James F. Howard Jr, MD, professor of neurology at the University of North Carolina at Chapel Hill, explains how nerve and muscle signaling in the neuromuscular junction go awry in myasthenia gravis.
James F. Howard Jr, MD, professor of neurology at the University of North Carolina at Chapel Hill, former chief of the Neuromuscular Disorders Division, and former James F. Howard Distinguished Professor of Neuromuscular Disease, explains how nerve and muscle signaling in the neuromuscular junction go awry in myasthenia gravis.
Transcript
What is happening in the neuromuscular junction with myasthenia gravis—can you explain to a layperson what is going on in that space that is causing this cascade?
The target in myasthenia is what we call the neuromuscular junction. It's the contact point between the tip at the end of the nerve and the muscle fiber itself. In other words, a small, infinitesimally small, gap between the two. As the brain sends a signal down the nerve, through the spinal cord, down the nerve, it reaches the end of the nerve and then releases packets of neurotransmitter that's called acetylcholine, that then floats across this little space and attaches to receptor sites of which there are tens of thousands on the surface of that 1 muscle fiber. Those interactions of transmitters to the receptor, open up a core, a channel, if you will, that allows ions to flow that then allow the muscle fiber to contract.
And this is a very dynamic process, going all the time among thousands of muscle fibers in any given muscle. So to lift my finger, for instance, I'm telling a muscle in my forearm to be activated, releasing that chemical interacting.
We don't know the trigger, but for reasons that we don't fully understand, that region has been misidentified by the body as not belonging to you. Much like if someone has a kidney or heart transplant, take a donor—accident victim, usually—and donate it, it's implanted into the individual. The body instantly recognizes that kidney or heart is not theirs and tries to reject it.
And that's exactly what's going on in myasthenia. The contact point between nerve and muscle, the neuromuscular junction, this receptor, if you will, has been recognized as foreign and the body is mounting an immune attack to destroy it.
And so our goal is to try and downregulate that immune attack and allow that interaction between nerve and muscle to continue unfettered from this immune attack.
What’s also interesting in myasthenia is that as these proteins or antibodies that cause this attack bind to these receptor sites, it also activates another part of our immune system called complement. And complement has good points and bad points. And when it's overstimulated, such as in myasthenia, it forms a ring-like structure that binds to the surface of the muscle, literally drills a hole through it, leaks all of its contents out, and then destroys the muscle fiber.
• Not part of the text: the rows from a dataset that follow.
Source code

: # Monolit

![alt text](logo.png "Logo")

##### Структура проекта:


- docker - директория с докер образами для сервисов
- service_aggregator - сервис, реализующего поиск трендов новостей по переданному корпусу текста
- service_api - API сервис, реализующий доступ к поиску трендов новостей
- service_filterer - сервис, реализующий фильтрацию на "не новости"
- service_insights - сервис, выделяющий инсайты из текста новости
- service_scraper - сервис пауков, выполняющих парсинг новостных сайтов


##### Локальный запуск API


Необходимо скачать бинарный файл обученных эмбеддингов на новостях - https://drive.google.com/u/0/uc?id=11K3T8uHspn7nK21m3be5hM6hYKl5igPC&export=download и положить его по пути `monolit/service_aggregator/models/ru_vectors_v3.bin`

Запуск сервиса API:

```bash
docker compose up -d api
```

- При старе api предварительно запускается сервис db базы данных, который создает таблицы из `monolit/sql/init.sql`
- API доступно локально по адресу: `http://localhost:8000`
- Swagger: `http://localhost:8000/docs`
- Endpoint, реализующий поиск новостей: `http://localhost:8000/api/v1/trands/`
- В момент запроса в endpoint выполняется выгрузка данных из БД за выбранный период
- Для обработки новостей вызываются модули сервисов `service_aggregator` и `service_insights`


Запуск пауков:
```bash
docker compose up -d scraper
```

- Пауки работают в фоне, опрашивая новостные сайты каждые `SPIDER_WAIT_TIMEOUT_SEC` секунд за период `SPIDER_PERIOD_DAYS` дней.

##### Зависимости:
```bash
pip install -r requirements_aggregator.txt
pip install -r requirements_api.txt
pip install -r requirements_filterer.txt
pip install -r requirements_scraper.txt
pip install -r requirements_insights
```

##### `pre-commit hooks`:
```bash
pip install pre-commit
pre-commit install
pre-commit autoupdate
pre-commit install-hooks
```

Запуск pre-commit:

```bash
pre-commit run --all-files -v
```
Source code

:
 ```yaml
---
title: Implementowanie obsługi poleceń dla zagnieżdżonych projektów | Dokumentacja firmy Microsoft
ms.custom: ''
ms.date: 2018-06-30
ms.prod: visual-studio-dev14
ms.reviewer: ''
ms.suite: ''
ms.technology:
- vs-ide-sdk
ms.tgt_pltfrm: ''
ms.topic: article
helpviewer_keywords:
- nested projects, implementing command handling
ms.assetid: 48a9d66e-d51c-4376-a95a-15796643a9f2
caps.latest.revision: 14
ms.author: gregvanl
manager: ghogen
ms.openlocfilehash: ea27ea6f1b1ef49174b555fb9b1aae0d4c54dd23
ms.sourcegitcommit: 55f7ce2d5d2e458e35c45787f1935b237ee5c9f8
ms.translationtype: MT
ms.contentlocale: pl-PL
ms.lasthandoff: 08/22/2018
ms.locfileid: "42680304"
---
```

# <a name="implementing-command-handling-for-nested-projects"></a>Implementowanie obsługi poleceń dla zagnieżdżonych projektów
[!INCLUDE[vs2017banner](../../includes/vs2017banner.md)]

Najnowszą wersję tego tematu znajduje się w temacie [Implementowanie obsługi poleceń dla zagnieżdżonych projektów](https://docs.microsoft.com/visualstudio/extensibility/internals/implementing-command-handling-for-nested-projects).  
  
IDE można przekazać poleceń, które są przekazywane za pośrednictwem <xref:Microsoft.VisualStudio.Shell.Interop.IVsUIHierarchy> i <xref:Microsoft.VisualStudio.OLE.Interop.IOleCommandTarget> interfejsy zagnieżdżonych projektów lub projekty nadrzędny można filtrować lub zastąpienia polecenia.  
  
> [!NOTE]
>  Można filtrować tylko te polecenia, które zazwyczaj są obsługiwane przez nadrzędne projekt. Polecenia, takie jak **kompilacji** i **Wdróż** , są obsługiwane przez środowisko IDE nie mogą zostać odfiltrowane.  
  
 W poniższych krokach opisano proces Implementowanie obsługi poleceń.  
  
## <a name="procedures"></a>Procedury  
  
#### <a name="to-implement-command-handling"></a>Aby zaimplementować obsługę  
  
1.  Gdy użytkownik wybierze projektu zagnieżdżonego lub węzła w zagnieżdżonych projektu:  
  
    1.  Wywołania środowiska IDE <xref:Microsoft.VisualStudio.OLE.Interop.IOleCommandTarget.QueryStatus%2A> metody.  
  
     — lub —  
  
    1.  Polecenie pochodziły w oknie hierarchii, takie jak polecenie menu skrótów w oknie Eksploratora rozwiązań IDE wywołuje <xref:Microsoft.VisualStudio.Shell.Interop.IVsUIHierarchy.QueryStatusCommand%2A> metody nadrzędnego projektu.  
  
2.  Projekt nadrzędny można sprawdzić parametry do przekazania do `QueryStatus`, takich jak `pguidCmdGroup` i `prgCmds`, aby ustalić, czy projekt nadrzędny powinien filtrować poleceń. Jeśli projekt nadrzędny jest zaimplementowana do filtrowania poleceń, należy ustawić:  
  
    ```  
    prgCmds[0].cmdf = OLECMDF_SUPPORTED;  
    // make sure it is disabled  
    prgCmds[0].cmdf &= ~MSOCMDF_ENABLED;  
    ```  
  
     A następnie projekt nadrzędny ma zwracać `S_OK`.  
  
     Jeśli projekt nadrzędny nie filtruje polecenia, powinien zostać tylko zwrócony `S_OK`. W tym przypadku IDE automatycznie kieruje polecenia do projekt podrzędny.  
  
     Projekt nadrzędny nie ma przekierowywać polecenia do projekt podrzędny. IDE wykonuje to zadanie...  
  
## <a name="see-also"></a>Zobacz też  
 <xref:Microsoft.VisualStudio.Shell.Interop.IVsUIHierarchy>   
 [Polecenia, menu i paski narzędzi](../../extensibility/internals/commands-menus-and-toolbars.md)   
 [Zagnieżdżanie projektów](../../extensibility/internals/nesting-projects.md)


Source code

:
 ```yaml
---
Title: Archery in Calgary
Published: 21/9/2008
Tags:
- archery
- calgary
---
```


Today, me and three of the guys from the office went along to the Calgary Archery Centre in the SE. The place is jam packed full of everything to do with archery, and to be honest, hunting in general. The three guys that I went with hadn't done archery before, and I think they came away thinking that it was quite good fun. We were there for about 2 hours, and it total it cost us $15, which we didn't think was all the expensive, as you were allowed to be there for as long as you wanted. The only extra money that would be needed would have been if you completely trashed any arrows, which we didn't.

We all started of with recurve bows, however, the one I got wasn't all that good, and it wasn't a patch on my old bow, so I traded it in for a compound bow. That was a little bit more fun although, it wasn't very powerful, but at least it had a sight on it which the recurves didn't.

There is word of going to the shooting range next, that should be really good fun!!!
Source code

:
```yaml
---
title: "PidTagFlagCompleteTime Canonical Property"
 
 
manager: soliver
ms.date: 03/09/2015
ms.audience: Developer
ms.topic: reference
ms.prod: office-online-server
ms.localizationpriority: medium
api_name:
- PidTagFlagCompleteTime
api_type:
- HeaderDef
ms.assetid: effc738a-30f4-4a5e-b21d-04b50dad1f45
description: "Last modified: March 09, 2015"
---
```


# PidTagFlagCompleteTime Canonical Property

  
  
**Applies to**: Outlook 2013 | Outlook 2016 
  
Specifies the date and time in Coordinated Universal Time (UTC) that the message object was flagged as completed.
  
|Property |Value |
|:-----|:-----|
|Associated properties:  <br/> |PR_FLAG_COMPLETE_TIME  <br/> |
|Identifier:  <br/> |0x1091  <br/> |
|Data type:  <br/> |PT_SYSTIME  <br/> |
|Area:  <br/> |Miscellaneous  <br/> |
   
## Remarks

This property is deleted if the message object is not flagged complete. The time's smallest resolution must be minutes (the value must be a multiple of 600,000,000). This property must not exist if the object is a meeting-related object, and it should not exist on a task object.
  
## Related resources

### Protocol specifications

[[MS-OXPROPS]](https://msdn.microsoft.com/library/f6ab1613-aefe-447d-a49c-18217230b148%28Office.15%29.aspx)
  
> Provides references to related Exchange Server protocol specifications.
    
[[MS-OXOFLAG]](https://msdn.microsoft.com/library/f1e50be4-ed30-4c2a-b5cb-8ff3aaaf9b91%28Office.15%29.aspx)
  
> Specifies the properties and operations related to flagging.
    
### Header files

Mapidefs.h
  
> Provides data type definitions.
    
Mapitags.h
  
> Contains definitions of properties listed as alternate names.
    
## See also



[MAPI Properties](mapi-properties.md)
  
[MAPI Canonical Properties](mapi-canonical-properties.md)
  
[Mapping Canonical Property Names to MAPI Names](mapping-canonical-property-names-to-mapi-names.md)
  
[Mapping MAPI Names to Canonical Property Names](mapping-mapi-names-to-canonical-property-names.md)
And so in addition to having antibody proteins blocking nerve-muscle communication, we've also turned on a system where we're physically, architecturally, structurally destroying this region as well. And so prior to 2013, we had no such therapies to address that, in part because we didn't know the full existence prior to that time. And now we have targeted therapies that will interfere with this terminal complement complex, as we call it, and prevent it from destroying the tissue membrane.
Its effectiveness has been demonstrated in those patients who have antibody to the acetylcholine receptor. [Muscle-specific tyrosine kinase] patients don't activate complements, so they're not a candidate for this drug. We don't have data in this serum negative population or Lrp4 population yet, and hopefully that will come with time, to see if we can broaden its use out. And so the treatment is multifold. We need to address each of the components to get the best response for the patient to give them the best quality of life.